We stayed in downtown Nashville, across the street from the Country Music Hall of Fame and the Bridgestone Arena. We were just a block from Broadway, which is lined with Honky Tonks, and only a couple of blocks from the Ryman Auditorium. The Ryman was the former of the Grand Ole Opry and still hosts the show on occasion.
More about the Grand Ole Opry in another post.
We visited Andrew Jack’s home, The Hermitage, several miles east of downtown Nashville. Andrew Jackson was our seventh President, serving from 1829- 1837. Andrew and his wife, Rachel, purchased a 425 acre farm here in 1804, and built the mansion between 1819 and 1821. The home was heavily damaged by fire in 1834, so rebuilt the mansion that stands there now.
The Hermitage was an operating cotton farm during Jackson’s day, worked by slave labor as was normal in the south at the time, a lamentable chapter in our nation’s history.

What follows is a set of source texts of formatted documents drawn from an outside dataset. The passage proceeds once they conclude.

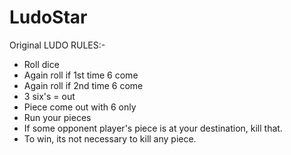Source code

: # LudoStar

Original LUDO RULES:-

* Roll dice
* Again roll if 1st time 6 come
* Again roll if 2nd time 6 come
* 3 six's = out
* Piece come out with 6 only
* Run your pieces
* If some opponent player's piece is at your destination, kill that.
* To win, its not necessary to kill any piece.
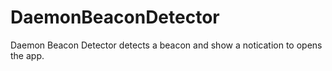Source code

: # DaemonBeaconDetector
Daemon Beacon Detector detects a beacon and show a notication to opens the app.
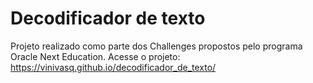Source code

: # Decodificador de texto
 Projeto realizado como parte dos Challenges propostos pelo programa Oracle Next Education.
 Acesse o projeto: https://vinivasq.github.io/decodificador_de_texto/
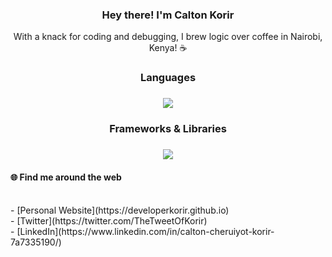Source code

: <h3 align="center">Hey there! I'm Calton Korir</h3>

<p align="center">With a knack for coding and debugging, I brew logic over coffee in Nairobi, Kenya! ☕</p>

<div align="center">
  <h3>Languages<h3/>

  <a href="https://skillicons.dev">
    <img src="https://skillicons.dev/icons?i=kotlin,bash,python,java,c,html,css,javascript,md&perline=8" />
  </a>

<br/>


  <h3>Frameworks & Libraries<h3/>

  <a href="https://skillicons.dev">
    <img src="https://skillicons.dev/icons?i=react,ktor,django,bootstrap,nodejs,jest,firebase,spring&perline=6" />
  </a>

<br/>
</div
<div align="center">
 <h4>🌐 Find me around the web</h4> <br>
- [Personal Website](https://developerkorir.github.io) <br>
- [Twitter](https://twitter.com/TheTweetOfKorir) <br>
- [LinkedIn](https://www.linkedin.com/in/calton-cheruiyot-korir-7a7335190/)
</div>
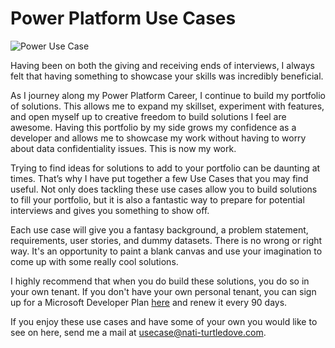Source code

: # Power Platform Use Cases
![Power Use Case](https://github.com/NatiTurts/Power-Use-Cases/blob/main/Power%20Use%20Cases.png)

Having been on both the giving and receiving ends of interviews, I always felt that having something to showcase your skills was incredibly beneficial.

As I journey along my Power Platform Career, I continue to build my portfolio of solutions. This allows me to expand my skillset, experiment with features, and open myself up to creative freedom to build solutions I feel are awesome. Having this portfolio by my side grows my confidence as a developer and allows me to showcase my work without having to worry about data confidentiality issues. This is now my work.

Trying to find ideas for solutions to add to your portfolio can be daunting at times. That’s why I have put together a few Use Cases that you may find useful. Not only does tackling these use cases allow you to build solutions to fill your portfolio, but it is also a fantastic way to prepare for potential interviews and gives you something to show off.

Each use case will give you a fantasy background, a problem statement, requirements, user stories, and dummy datasets. There is no wrong or right way. It's an opportunity to paint a blank canvas and use your imagination to come up with some really cool solutions.

I highly recommend that when you do build these solutions, you do so in your own tenant. If you don't have your own personal tenant, you can sign up for a Microsoft Developer Plan [here](https://developer.microsoft.com/en-us/microsoft-365/dev-program) and renew it every 90 days.

If you enjoy these use cases and have some of your own you would like to see on here, send me a mail at usecase@nati-turtledove.com.
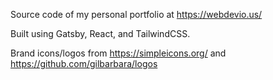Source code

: Source code of my personal portfolio at https://webdevio.us/

Built using Gatsby, React, and TailwindCSS.

Brand icons/logos from https://simpleicons.org/ and https://github.com/gilbarbara/logos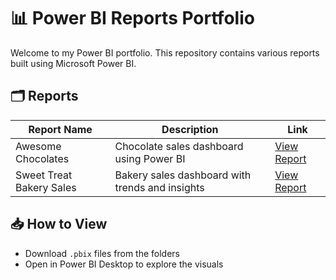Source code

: # 📊 Power BI Reports Portfolio

Welcome to my Power BI portfolio. This repository contains various reports built using Microsoft Power BI.

## 🗂️ Reports

| Report Name              | Description                                        | Link |
|--------------------------|----------------------------------------------------|------|
| Awesome Chocolates       | Chocolate sales dashboard using Power BI           | [View Report](./Awesome-Chocolates/Awesome%20Chocolates.pbix) |
| Sweet Treat Bakery Sales | Bakery sales dashboard with trends and insights    | [View Report](./Sweet-Treat-Bakery-Sales/SweetTreatBakerySales.pbix) |

## 📥 How to View
- Download `.pbix` files from the folders
- Open in Power BI Desktop to explore the visuals
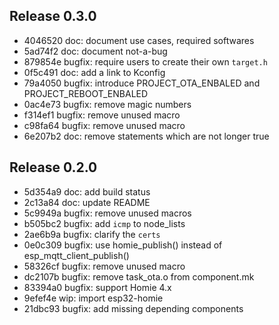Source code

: ## Release 0.3.0

* 4046520 doc: document use cases, required softwares
* 5ad74f2 doc: document not-a-bug
* 879854e bugfix: require users to create their own `target.h`
* 0f5c491 doc: add a link to Kconfig
* 79a4050 bugfix: introduce PROJECT_OTA_ENBALED and PROJECT_REBOOT_ENBALED
* 0ac4e73 bugfix: remove magic numbers
* f314ef1 bugfix: remove unused macro
* c98fa64 bugfix: remove unused macro
* 6e207b2 doc: remove statements which are not longer true

## Release 0.2.0

* 5d354a9 doc: add build status
* 2c13a84 doc: update README
* 5c9949a bugfix: remove unused macros
* b505bc2 bugfix: add `icmp` to node_lists
* 2ae6b9a bugfix: clarify the `certs`
* 0e0c309 bugfix: use homie_publish() instead of esp_mqtt_client_publish()
* 58326cf bugfix: remove unused macro
* dc2107b bugfix: remove task_ota.o from component.mk
* 83394a0 bugfix: support Homie 4.x
* 9efef4e wip: import esp32-homie
* 21dbc93 bugfix: add missing depending components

There are a couple of slave cabins on the grounds.
There are extensive gardens at the Hermitage, but we were visiting in February, so there was not much to see. Jackson’s grave and the family cemetery are also located on the grounds.
We next visited Belle Meade Plantation located several miles west of downtown Nashville. John Harding purchased 200 acres of land, and built the brick home in 1820. Harding farmed and raised thoroughbred horses, using slave labor. By 1860, the estate had grown to over 3,500 acres.
Most of today’s thoroughbred race horses can trace their lineage to horses at Belle Meade, including Secretariat and Seattle Slew. It’s said that every horse that has run the Kentucky Derby since 1990 is a descendant of the Belle Meade stables. It was a thriving operation until the early 1900’s when Tennessee banned both gambling and drinking, allowing Kentucky to gain the advantage in raising thoroughbred horses. People no longer went to the race tracks in Tennessee, and Belle Meade went downhill. and by 1906, all of the properties had been auctioned or sold off.
The state of Tennessee purchased the residence and eight outbuildings, on 30 acres, in 1953, then turned the property to the Association for the Preservation of Tennessee Antiquities.